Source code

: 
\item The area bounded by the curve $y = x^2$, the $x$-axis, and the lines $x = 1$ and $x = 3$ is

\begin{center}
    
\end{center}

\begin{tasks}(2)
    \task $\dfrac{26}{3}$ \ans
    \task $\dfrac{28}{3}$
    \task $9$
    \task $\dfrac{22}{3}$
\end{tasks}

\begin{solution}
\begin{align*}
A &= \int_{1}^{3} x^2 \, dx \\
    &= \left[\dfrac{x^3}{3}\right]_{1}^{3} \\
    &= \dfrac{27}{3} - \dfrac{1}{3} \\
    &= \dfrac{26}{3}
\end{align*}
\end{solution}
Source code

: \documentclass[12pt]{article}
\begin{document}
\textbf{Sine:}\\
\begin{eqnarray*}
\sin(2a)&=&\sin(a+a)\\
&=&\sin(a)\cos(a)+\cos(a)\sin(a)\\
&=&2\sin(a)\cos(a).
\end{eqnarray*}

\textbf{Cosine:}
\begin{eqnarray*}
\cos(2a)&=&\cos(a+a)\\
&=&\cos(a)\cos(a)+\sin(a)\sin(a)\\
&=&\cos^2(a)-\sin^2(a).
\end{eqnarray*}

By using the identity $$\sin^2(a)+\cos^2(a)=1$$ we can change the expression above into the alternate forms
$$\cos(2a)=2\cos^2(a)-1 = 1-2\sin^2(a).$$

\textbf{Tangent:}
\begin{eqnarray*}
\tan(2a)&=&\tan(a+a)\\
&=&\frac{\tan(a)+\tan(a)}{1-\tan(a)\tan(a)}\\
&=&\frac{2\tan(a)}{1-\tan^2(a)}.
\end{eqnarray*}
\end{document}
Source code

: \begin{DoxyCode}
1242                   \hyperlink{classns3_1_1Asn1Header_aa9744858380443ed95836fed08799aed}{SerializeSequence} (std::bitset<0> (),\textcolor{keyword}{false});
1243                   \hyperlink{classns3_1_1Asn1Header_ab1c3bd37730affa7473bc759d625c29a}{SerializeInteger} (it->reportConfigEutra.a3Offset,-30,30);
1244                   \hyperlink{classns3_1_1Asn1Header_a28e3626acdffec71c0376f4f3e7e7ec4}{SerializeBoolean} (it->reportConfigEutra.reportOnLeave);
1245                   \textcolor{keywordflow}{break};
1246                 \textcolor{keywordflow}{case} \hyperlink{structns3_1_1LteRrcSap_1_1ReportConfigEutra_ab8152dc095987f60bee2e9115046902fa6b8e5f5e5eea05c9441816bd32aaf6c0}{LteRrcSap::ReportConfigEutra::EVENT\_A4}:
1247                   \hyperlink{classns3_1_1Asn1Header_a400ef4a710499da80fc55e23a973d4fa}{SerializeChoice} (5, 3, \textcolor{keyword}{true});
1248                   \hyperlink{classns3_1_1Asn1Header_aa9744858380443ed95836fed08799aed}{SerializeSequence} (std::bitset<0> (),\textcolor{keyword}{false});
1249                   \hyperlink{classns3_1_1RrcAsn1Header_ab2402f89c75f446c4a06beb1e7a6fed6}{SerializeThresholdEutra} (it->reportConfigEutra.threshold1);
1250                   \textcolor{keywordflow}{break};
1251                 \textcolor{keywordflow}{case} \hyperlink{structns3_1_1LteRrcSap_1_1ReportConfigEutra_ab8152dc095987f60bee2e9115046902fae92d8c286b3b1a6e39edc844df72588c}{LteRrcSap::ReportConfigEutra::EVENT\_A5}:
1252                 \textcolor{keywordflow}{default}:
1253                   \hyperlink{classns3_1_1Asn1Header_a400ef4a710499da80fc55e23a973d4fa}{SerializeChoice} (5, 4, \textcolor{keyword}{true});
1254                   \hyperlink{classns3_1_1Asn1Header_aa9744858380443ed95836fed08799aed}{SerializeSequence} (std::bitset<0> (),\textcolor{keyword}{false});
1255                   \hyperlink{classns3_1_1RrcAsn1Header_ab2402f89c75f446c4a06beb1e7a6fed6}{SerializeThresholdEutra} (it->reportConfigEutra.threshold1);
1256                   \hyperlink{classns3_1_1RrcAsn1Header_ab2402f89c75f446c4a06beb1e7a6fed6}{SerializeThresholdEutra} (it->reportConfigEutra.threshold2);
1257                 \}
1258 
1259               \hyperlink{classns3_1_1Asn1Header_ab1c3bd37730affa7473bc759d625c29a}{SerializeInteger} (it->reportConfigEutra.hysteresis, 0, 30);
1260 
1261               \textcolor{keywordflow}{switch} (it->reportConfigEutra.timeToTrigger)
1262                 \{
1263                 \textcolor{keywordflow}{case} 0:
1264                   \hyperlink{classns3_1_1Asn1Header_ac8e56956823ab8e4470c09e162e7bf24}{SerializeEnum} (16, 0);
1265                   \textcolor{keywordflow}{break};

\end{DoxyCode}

☆ ☆ ☆ ☆

## Task description:
Search the data above for the string "false" and copy each line that has it.

## Answer area:
1242                   \hyperlink{classns3_1_1Asn1Header_aa9744858380443ed95836fed08799aed}{SerializeSequence} (std::bitset<0> (),\textcolor{keyword}{false});
1248                   \hyperlink{classns3_1_1Asn1Header_aa9744858380443ed95836fed08799aed}{SerializeSequence} (std::bitset<0> (),\textcolor{keyword}{false});
1254                   \hyperlink{classns3_1_1Asn1Header_aa9744858380443ed95836fed08799aed}{SerializeSequence} (std::bitset<0> (),\textcolor{keyword}{false});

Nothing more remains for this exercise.